Counter-intuitive assemblés


Start: right foot back
assemblé, glissade
assemblé, glissade
assemblé, assemblé, glissade, assemblé.

"It sounds simple, but be careful, it's counter-intuitive!"

This is one of the petit allegros that we've been working on in the week-long summer intermediate ballet course that I'm taking at Dancebase in Edinburgh, taught by Lewis Normand. I'm finding petit allegros so different in the U.K. so far. Instead of being the mind-busting complex chain of different steps that we get in the classes I'm used to in the US, most of the petit allegros I've done here practice just one step at a time, over and over, with several petit allegro exercises per class: e.g., one for assemblés, one for jetés, one for sissones. It's great for really getting into one step, but I know I'm going to be so mentally out of shape when I show up back in the US.

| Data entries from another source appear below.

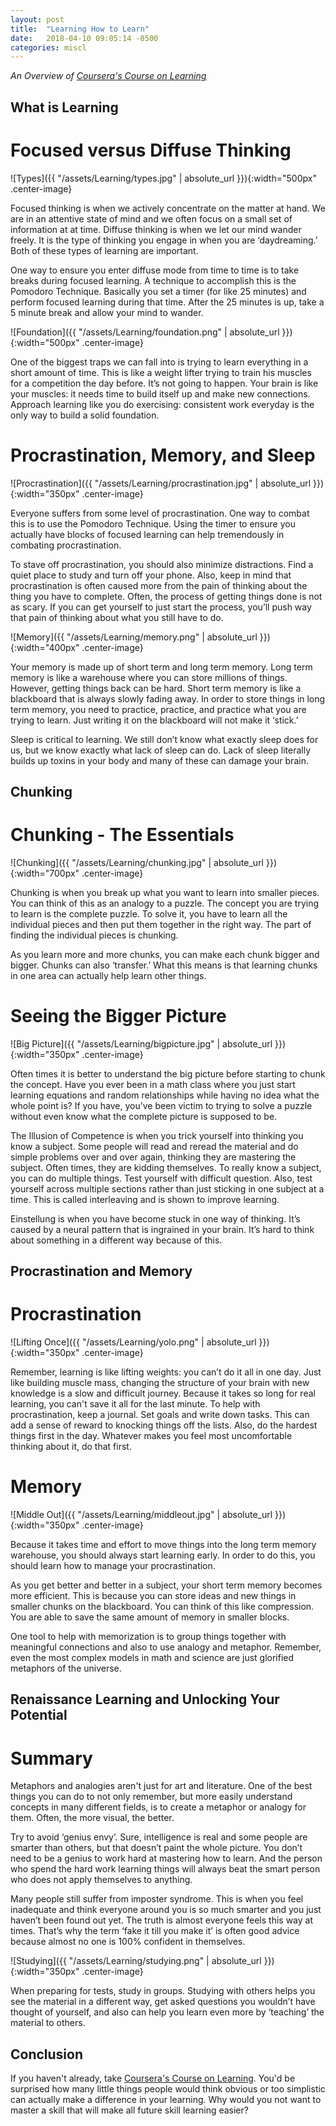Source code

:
 ```yaml
---
layout: post
title:  "Learning How to Learn"
date:   2018-04-10 09:05:14 -0500
categories: miscl
---
```

<style type="text/css">
    .center-image
    {
        margin: 0 auto;
        display: block;
    }
</style>

*An Overview of [Coursera's Course on Learning](https://www.coursera.org/learn/learning-how-to-learn/home/welcome)*

## What is Learning

# Focused versus Diffuse Thinking

![Types]({{ "/assets/Learning/types.jpg" | absolute_url }}){:width="500px" .center-image}

Focused thinking is when we actively concentrate on the matter at hand. We are in an attentive state of mind and we often focus on a small set of information at at time. Diffuse thinking is when we let our mind wander freely. It is the type of thinking you engage in when you are ‘daydreaming.’ Both of these types of learning are important. 

One way to ensure you enter diffuse mode from time to time is to take breaks during focused learning. A technique to accomplish this is the Pomodoro Technique. Basically you set a timer (for like 25 minutes) and perform focused learning during that time. After the 25 minutes is up, take a 5 minute break and allow your mind to wander. 

![Foundation]({{ "/assets/Learning/foundation.png" | absolute_url }}){:width="500px" .center-image}

One of the biggest traps we can fall into is trying to learn everything in a short amount of time. This is like a weight lifter trying to train his muscles for a competition the day before. It’s not going to happen. Your brain is like your muscles: it needs time to build itself up and make new connections. Approach learning like you do exercising: consistent work everyday is the only way to build a solid foundation. 

# Procrastination, Memory, and Sleep

![Procrastination]({{ "/assets/Learning/procrastination.jpg" | absolute_url }}){:width="350px" .center-image}

Everyone suffers from some level of procrastination. One way to combat this is to use the Pomodoro Technique. Using the timer to ensure you actually have blocks of focused learning can help tremendously in combating procrastination.

To stave off procrastination, you should also minimize distractions. Find a quiet place to study and turn off your phone. Also, keep in mind that procrastination is often caused more from the pain of thinking about the thing you have to complete. Often, the process of getting things done is not as scary. If you can get yourself to just start the process, you’ll push way that pain of thinking about what you still have to do. 

![Memory]({{ "/assets/Learning/memory.png" | absolute_url }}){:width="400px" .center-image}

Your memory is made up of short term and long term memory. Long term memory is like a warehouse where you can store millions of things. However, getting things back can be hard. Short term memory is like a blackboard that is always slowly fading away. In order to store things in long term memory, you need to practice, practice, and practice what you are trying to learn. Just writing it on the blackboard will not make it ‘stick.’ 

Sleep is critical to learning. We still don’t know what exactly sleep does for us, but we know exactly what lack of sleep can do. Lack of sleep literally builds up toxins in your body and many of these can damage your brain. 

## Chunking

# Chunking - The Essentials

![Chunking]({{ "/assets/Learning/chunking.jpg" | absolute_url }}){:width="700px" .center-image}

Chunking is when you break up what you want to learn into smaller pieces. You can think of this as an analogy to a puzzle. The concept you are trying to learn is the complete puzzle. To solve it, you have to learn all the individual pieces and then put them together in the right way. The part of finding the individual pieces is chunking. 

As you learn more and more chunks, you can make each chunk bigger and bigger. Chunks can also ‘transfer.’ What this means is that learning chunks in one area can actually help learn other things. 

# Seeing the Bigger Picture

![Big Picture]({{ "/assets/Learning/bigpicture.jpg" | absolute_url }}){:width="350px" .center-image}

Often times it is better to understand the big picture before starting to chunk the concept. Have you ever been in a math class where you just start learning equations and random relationships while having no idea what the whole point is? If you have, you’ve been victim to trying to solve a puzzle without even know what the complete picture is supposed to be. 

The Illusion of Competence is when you trick yourself into thinking you know a subject. Some people will read and reread the material and do simple problems over and over again, thinking they are mastering the subject. Often times, they are kidding themselves. To really know a subject, you can do multiple things. Test yourself with difficult question. Also, test yourself across multiple sections rather than just sticking in one subject at a time. This is called interleaving and is shown to improve learning. 

Einstellung is when you have become stuck in one way of thinking. It’s caused by a neural pattern that is ingrained in your brain. It’s hard to think about something in a different way because of this. 

## Procrastination and Memory

# Procrastination

![Lifting Once]({{ "/assets/Learning/yolo.png" | absolute_url }}){:width="350px" .center-image}

Remember, learning is like lifting weights: you can’t do it all in one day. Just like building muscle mass, changing the structure of your brain with new knowledge is a slow and difficult journey. Because it takes so long for real learning, you can't save it all for the last minute. To help with procrastination, keep a journal. Set goals and write down tasks. This can add a sense of reward to knocking things off the lists. Also, do the hardest things first in the day. Whatever makes you feel most uncomfortable thinking about it, do that first. 

# Memory

![Middle Out]({{ "/assets/Learning/middleout.jpg" | absolute_url }}){:width="350px" .center-image}

Because it takes time and effort to move things into the long term memory warehouse, you should always start learning early. In order to do this, you should learn how to manage your procrastination. 

As you get better and better in a subject, your short term memory becomes more efficient. This is because you can store ideas and new things in smaller chunks on the blackboard. You can think of this like compression. You are able to save the same amount of memory in smaller blocks. 

One tool to help with memorization is to group things together with meaningful connections and also to use analogy and metaphor. Remember, even the most complex models in math and science are just glorified metaphors of the universe. 

## Renaissance Learning and Unlocking Your Potential

# Summary

Metaphors and analogies aren't just for art and literature. One of the best things you can do to not only remember, but more easily understand concepts in many different fields, is to create a metaphor or analogy for them. Often, the more visual, the better.

Try to avoid ‘genius envy’. Sure, intelligence is real and some people are smarter than others, but that doesn’t paint the whole picture. You don’t need to be a genius to work hard at mastering how to learn. And the person who spend the hard work learning things will always beat the smart person who does not apply themselves to anything. 

Many people still suffer from imposter syndrome. This is when you feel inadequate and think everyone around you is so much smarter and you just haven’t been found out yet. The truth is almost everyone feels this way at times. That’s why the term ‘fake it till you make it’ is often good advice because almost no one is 100% confident in themselves. 

![Studying]({{ "/assets/Learning/studying.png" | absolute_url }}){:width="350px" .center-image}

When preparing for tests, study in groups. Studying with others helps you see the material in a different way, get asked questions you wouldn’t have thought of yourself, and also can help you learn even more by ‘teaching’ the material to others.

## Conclusion

If you haven't already, take [Coursera's Course on Learning](https://www.coursera.org/learn/learning-how-to-learn/home/welcome). You'd be surprised how many little things people would think obvious or too simplistic can actually make a difference in your learning. Why would you not want to master a skill that will make all future skill learning easier?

This assemblé petit allegro, though, has been a bit of a brain buster, because--as Lewis warned us--it's counter-intuitive! Thankfully, Robert's drilled assemblés into us back in my home studio--brush through the foot out, forward, immediately brush through the other foot out, forward. So in theory, I know all the mechanics. But I often find that if a petit allegro doesn't actually start with a glissade, I end up tripping all over myself. The changes in direction on this one are quite tricky!